A equipe utilizou a modelagem do fluxo para traçar o campo gravitacional da galáxia e estimar sua massa total. O processo permitiu diferenciar a massa composta por objetos visíveis daquela formada por matéria escura, substância invisível que não pode ser vista, mas exerce influência gravitacional sobre estrelas e galáxias.
Julie Kiel Holm, doutoranda do Instituto Niels Bohr da Universidade de Copenhague, afirmou que a descoberta é emocionante. A pesquisadora explicou que a matéria escura deve compor entre 80% e 85% do universo, o que torna a identificação desses rastros fundamental para compreender a estrutura de outras galáxias.
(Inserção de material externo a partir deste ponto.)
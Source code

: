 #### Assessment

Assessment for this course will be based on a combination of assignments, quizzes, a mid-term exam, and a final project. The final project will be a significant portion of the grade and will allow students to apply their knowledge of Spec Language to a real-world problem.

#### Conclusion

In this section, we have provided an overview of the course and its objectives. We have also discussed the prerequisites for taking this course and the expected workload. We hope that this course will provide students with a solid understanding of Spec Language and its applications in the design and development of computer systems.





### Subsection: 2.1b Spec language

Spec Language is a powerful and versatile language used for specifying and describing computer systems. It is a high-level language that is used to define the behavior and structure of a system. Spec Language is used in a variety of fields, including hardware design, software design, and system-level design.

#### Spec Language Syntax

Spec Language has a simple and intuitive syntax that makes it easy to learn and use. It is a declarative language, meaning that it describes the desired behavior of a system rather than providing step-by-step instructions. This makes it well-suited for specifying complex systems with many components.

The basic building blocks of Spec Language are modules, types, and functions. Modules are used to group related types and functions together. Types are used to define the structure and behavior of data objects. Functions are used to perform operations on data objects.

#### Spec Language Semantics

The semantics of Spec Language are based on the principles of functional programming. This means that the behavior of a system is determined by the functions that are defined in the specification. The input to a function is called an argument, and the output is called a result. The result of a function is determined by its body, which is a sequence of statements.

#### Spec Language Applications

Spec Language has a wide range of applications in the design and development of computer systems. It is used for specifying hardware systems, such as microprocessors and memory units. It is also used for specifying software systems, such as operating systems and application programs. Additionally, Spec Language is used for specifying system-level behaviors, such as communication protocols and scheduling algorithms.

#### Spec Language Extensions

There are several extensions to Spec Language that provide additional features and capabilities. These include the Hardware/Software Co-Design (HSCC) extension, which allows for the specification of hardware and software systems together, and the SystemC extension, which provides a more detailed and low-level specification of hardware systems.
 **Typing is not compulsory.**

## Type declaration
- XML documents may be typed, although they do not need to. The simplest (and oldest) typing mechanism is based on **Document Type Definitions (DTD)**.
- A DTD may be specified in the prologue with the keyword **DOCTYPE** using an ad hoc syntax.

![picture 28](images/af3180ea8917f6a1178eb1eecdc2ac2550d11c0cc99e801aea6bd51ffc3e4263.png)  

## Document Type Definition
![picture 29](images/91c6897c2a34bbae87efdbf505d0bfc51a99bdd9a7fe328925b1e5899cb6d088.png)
Sarah Pearson, professora associada do DTU Space, Instituto Nacional Espacial da Universidade Técnica da Dinamarca, disse que a combinação de um fundo tênue com a capacidade de atrair estrelas do aglomerado progenitor foi ideal para a localização do fluxo.
Tjitske Starkenburg, professora assistente de pesquisa da Universidade Northwestern, informou que a detecção exigiu sorte devido ao campo de visão limitado do Hubble. A pesquisadora mencionou que o Telescópio Espacial Nancy Grace Roman, com lançamento previsto para o final do mês, terá um campo de visão 100 vezes maior que o do Hubble, o que deve ampliar as detecções.